I also, unrelatedlely, hated getting my hands dried out with chalk. So
whiteboards won in every measure.

------
connorgreenwell
When I was still studying photography, my mentor was working on something
similar: [http://www.gregorytdavis.com/index.php/project/chalk-is-
temp...](http://www.gregorytdavis.com/index.php/project/chalk-is-temporary/)

------
AcerbicZero
A company I worked at replaced all their main white boards with MS SurfaceHub
things. At first, they sucked, but after a few weeks once we worked out most
of the drama they were actually pretty useful.
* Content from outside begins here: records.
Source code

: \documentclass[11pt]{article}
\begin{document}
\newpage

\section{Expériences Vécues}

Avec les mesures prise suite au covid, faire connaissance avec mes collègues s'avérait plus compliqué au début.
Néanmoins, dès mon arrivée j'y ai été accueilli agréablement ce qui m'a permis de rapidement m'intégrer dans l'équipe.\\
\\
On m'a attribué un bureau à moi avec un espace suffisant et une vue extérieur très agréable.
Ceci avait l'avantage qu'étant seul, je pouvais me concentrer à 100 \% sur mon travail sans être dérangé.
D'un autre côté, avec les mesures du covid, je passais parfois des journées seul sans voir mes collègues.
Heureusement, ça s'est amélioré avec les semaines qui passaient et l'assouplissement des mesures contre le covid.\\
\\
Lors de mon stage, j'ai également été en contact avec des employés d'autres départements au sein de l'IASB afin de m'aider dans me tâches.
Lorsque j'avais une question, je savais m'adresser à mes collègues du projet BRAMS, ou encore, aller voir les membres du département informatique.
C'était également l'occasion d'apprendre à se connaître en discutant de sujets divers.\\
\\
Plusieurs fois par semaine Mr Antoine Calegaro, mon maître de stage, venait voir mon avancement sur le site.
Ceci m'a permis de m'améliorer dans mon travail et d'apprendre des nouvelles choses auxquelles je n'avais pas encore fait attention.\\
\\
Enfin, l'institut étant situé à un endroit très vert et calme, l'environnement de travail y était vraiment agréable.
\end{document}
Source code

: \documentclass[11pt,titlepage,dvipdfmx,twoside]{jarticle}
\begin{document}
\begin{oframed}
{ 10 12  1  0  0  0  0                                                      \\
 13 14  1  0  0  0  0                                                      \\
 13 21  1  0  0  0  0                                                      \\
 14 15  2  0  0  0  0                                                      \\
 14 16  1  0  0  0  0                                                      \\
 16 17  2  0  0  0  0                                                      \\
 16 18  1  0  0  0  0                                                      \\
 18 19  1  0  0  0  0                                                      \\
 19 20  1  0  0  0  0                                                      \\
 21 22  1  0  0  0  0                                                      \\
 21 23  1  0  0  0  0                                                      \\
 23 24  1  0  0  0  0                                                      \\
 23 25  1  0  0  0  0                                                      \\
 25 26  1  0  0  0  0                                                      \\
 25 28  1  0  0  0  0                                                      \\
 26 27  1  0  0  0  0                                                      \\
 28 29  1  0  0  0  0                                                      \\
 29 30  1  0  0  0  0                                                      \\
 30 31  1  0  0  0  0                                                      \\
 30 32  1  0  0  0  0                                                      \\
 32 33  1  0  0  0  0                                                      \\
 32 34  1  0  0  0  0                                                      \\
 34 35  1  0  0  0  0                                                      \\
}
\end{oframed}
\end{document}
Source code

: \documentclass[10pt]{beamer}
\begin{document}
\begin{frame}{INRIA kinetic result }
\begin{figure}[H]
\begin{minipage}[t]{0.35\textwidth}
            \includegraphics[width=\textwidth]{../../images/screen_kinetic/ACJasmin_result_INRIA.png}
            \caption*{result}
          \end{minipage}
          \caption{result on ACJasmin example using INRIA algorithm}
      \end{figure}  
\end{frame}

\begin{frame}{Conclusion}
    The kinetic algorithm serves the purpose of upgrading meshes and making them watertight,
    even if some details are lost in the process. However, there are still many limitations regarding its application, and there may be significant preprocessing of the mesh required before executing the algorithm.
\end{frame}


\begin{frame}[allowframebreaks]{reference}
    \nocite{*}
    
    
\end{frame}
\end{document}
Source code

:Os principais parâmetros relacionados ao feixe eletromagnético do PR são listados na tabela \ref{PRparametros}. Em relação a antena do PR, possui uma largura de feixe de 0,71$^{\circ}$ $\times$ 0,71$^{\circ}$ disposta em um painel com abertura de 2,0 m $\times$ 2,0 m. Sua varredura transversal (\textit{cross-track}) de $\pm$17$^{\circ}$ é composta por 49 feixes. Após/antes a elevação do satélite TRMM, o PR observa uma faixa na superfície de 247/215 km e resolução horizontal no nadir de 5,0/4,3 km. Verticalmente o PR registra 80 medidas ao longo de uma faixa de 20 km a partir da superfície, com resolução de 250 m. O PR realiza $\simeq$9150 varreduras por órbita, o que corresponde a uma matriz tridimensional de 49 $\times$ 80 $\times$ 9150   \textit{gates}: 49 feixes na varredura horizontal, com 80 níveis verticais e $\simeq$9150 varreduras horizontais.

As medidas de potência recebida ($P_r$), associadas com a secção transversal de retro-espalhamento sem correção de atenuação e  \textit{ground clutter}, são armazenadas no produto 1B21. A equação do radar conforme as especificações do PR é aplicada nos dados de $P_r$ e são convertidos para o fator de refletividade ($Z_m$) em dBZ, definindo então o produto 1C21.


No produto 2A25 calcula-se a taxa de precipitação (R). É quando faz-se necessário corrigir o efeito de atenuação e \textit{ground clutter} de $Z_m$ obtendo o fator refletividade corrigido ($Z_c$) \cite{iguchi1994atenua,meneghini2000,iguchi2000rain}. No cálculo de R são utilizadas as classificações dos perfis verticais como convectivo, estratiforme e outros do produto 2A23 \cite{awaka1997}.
Honestly if that place was run
slightly better and someone competent had been in charge from the get go it
would have been a flawless transition.

I don't see the point of going from blackboard to whiteboard, and I suspect
not every topic would be better on a Hub vs a blackboard. That said, for a
corporate environment, the Hub worked surprisingly well, as it's somewhat
better than a regular whiteboard and you can skip the part of a meeting where
everyone tries to take a picture of the whiteboard with their cell phones.

------
nathell
I've had a $10 LCD sketchboard (think Etch-a-Sketch) for a few weeks now, and
I like it a lot. I find myself jotting stuff on it surprisingly often. It's
responsive and has a tactile feel not unlike that of writing on a blackboard.
And the ImageMagick Whiteboard script [1] works well with photos of it, making
for nicely digitized notes in black-and-white.

[1]:
[http://www.fmwconcepts.com/imagemagick/whiteboard/index.php](http://www.fmwconcepts.com/imagemagick/whiteboard/index.php)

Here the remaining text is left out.